Another treat I would like to share with you is the History of Beggars’ Night. As some of you know I grew up in Des Moines, Iowa. Every October 30th, my sisters and I would get dressed up in our Halloween costumes and go door to door telling jokes (our tricks) to get our treats (candy).
For those of you not from Des Moines, you may be thinking what? You had to tell jokes? You didn’t just ring the door bell and say “trick-or-treat”
No, this was very creative. Each child had to tell a different joke or riddle. The jokes went something like this.
Why didn’t the skeleton cross the road?
He didn’t have any guts.
Why did Dracula visit the blood bank?
He needed to make a withdrawal.
Growing up I thought that kids all over the country were doing the same thing. It wasn’t until after I graduated from Iowa State and moved to Chicago that I learned that this is a Des Moines tradition. My 1st Halloween in Chicago I asked my co-worker what jokes his kids were going to tell and he looked at me like I had 7 eyes. Jokes? What are you talking about? I asked “Don’t your kids have to tell jokes?” and he said no. I received the same response when I moved to Kansas City.
I did a little research to find out the history of this tradition. Beggars’ night was created in Des Moines in 1931 by Kathryn Krieg, a director of recreation for the Des Moines Playground Commission. She noticed that numerous youths were arrested for the pranks they played on Halloween.

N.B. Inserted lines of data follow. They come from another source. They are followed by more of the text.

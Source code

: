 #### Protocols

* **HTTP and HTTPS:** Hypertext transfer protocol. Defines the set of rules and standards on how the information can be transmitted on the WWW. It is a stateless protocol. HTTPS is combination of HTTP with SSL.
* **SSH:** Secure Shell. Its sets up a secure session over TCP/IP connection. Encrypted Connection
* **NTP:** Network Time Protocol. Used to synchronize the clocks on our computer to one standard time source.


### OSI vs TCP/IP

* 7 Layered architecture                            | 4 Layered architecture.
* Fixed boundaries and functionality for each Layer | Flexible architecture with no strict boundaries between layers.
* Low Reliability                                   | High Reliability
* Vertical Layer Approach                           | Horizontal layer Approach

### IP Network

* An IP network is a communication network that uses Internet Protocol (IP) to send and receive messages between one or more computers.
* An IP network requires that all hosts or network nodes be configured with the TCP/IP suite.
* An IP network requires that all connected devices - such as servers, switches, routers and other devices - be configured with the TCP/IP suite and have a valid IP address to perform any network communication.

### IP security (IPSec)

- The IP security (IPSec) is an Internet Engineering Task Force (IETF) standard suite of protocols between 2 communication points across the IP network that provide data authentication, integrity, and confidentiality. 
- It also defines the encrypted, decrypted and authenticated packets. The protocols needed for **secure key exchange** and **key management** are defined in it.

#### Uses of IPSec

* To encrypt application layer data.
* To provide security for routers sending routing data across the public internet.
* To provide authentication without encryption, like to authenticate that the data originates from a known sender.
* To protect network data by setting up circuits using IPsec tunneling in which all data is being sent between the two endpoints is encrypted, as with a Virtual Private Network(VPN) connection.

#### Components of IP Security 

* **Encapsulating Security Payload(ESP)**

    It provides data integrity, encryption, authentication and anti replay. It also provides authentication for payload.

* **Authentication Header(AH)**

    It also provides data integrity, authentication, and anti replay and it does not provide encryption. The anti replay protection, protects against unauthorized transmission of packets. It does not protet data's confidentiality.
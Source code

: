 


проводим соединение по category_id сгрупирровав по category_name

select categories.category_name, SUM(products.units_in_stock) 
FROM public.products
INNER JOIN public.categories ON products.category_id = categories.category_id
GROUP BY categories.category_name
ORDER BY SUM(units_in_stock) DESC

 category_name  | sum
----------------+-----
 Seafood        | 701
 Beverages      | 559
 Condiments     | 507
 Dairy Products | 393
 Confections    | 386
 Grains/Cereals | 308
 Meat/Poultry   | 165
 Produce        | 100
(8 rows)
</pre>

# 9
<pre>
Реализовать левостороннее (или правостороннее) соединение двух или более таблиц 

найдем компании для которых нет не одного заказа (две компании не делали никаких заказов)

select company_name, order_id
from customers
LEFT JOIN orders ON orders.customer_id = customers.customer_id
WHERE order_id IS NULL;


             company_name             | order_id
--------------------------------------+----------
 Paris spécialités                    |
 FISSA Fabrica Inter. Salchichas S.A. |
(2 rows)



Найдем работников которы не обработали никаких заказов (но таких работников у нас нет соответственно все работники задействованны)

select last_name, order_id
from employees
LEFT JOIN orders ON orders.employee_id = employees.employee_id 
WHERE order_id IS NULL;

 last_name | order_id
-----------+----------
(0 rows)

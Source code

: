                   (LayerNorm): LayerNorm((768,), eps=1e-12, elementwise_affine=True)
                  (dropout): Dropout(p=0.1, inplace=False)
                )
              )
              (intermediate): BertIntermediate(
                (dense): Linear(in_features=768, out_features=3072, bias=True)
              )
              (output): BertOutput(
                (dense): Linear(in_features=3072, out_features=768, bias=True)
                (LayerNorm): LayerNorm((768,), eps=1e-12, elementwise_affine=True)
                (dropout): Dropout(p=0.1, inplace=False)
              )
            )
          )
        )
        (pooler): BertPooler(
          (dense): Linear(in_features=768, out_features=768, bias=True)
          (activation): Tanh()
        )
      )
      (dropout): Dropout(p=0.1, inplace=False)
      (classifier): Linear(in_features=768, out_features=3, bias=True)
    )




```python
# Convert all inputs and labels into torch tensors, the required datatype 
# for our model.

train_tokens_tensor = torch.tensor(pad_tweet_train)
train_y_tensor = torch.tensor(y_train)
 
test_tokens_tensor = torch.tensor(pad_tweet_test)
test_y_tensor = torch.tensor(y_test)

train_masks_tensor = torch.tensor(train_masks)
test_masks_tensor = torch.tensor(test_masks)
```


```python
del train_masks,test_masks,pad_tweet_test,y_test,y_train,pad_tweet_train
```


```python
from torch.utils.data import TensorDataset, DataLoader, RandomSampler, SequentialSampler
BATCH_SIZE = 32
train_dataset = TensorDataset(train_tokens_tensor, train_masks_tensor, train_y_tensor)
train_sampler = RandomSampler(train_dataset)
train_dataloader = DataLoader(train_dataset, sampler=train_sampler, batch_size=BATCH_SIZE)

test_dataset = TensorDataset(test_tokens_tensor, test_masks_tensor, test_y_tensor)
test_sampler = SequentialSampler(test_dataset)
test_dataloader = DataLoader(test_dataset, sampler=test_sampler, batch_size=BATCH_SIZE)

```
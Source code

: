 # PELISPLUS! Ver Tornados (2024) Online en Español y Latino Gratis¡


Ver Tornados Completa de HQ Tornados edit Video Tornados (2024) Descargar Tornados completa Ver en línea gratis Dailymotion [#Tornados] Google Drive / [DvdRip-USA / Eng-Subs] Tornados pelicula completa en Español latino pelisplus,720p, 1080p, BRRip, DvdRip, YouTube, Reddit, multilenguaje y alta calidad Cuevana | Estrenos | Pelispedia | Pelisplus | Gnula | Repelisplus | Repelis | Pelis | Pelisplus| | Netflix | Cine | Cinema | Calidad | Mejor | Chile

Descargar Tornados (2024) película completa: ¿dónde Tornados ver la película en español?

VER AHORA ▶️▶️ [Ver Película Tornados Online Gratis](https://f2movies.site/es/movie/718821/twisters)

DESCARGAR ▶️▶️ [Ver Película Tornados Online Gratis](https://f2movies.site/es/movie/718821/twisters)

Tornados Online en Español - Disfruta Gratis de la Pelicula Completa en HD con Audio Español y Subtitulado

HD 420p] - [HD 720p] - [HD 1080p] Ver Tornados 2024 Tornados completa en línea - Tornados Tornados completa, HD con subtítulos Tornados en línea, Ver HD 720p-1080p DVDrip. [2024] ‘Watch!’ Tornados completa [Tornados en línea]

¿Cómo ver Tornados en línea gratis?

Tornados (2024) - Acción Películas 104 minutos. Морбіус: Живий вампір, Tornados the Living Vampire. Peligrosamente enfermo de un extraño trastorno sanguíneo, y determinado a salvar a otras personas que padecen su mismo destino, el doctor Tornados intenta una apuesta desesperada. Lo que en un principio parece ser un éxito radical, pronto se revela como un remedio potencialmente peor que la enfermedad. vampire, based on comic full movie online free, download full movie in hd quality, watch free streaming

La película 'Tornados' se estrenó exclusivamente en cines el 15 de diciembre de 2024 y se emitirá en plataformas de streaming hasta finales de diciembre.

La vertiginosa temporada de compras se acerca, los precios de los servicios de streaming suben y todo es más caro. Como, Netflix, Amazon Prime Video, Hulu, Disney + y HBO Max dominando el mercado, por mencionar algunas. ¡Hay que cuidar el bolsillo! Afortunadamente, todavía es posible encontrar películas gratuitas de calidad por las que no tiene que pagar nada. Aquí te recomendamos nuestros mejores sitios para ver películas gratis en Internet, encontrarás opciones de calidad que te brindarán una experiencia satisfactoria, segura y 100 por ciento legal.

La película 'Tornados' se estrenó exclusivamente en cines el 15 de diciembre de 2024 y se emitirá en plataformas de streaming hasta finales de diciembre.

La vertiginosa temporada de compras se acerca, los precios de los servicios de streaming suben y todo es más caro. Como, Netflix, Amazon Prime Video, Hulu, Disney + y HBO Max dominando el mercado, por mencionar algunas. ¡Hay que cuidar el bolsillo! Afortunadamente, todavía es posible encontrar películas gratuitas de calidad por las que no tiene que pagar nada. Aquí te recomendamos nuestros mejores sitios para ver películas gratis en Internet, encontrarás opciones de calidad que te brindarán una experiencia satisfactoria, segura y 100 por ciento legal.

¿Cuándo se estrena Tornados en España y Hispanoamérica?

The flash point came on Halloween in 1938 when Des Moines police answered a record 550 calls concerning vandalism.
Krieg and another community group began a campaign to encourage less violent forms of Halloween fun.
They set aside Oct. 30 as Beggars’ Night and got the word out to the public that on that night – and only that night – children would be allowed to go door-to-door and say the phrase “tricks for eats.” The council urged that “eats should be given only if such a ‘trick’ as a song, a poem, a stunt or a musical number, either solo or in group participation, is presented.”
For the past 81 years the children of Greater Des Moines have put on their costumes and gone door to door on October 30th telling jokes and riddles. For the full story click here Des Moines Register
What is your favorite corny joke or knock-knock riddle?